** EXERCISE DIRECTIONS **
Return each line in the records below that includes "without".

** RECORD EXCERPTS **
[Start of section]

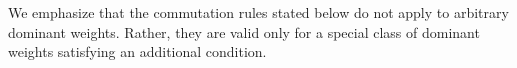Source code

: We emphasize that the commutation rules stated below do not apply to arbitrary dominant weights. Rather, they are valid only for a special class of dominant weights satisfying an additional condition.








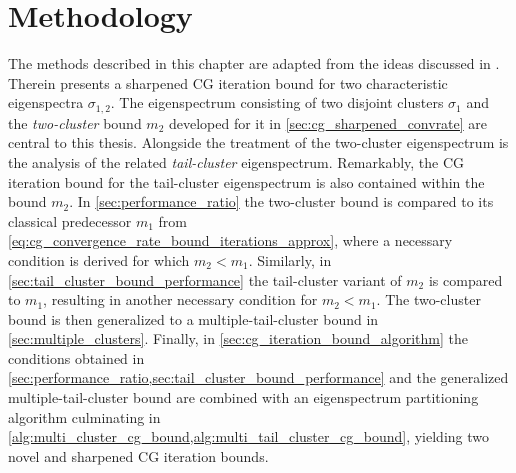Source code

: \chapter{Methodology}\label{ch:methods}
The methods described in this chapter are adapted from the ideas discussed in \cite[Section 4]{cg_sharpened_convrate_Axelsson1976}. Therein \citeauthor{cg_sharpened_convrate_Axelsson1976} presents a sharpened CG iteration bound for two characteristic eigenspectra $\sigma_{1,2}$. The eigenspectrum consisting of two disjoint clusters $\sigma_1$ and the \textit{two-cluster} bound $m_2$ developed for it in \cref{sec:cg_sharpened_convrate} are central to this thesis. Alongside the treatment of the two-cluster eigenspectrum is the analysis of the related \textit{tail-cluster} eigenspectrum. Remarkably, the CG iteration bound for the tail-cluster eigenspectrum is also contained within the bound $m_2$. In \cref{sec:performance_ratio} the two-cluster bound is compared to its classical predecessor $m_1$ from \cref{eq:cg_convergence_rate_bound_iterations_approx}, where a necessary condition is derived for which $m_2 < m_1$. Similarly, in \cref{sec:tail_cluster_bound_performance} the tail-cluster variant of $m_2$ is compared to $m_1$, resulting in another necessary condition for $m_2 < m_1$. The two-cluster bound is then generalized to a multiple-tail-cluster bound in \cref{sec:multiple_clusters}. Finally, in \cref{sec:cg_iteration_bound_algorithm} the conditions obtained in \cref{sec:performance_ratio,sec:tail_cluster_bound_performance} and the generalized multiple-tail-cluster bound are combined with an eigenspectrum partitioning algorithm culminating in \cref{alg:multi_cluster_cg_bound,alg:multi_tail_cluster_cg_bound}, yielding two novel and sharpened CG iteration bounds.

[End of section]
[Start of section]

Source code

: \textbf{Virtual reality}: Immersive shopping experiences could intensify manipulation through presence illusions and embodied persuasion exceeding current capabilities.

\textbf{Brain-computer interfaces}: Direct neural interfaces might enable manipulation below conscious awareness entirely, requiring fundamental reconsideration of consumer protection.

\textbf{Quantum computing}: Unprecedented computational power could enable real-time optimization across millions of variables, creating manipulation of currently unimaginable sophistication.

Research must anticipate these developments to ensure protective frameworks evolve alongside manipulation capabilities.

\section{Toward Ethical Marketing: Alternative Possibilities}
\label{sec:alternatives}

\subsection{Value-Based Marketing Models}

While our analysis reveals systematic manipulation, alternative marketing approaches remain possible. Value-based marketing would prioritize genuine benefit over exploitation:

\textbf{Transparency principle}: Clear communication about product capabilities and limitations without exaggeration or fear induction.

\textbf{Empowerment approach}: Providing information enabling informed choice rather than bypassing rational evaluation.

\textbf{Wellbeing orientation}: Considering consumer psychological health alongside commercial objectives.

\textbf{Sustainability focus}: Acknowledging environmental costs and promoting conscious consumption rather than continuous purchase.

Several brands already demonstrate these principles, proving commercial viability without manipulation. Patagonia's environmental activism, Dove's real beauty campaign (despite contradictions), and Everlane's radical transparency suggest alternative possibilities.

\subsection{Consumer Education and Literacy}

[End of section]

** ANSWER SECTION **
\textbf{Transparency principle}: Clear communication about product capabilities and limitations without exaggeration or fear induction.
Several brands already demonstrate these principles, proving commercial viability without manipulation. Patagonia's environmental activism, Dove's real beauty campaign (despite contradictions), and Everlane's radical transparency suggest alternative possibilities.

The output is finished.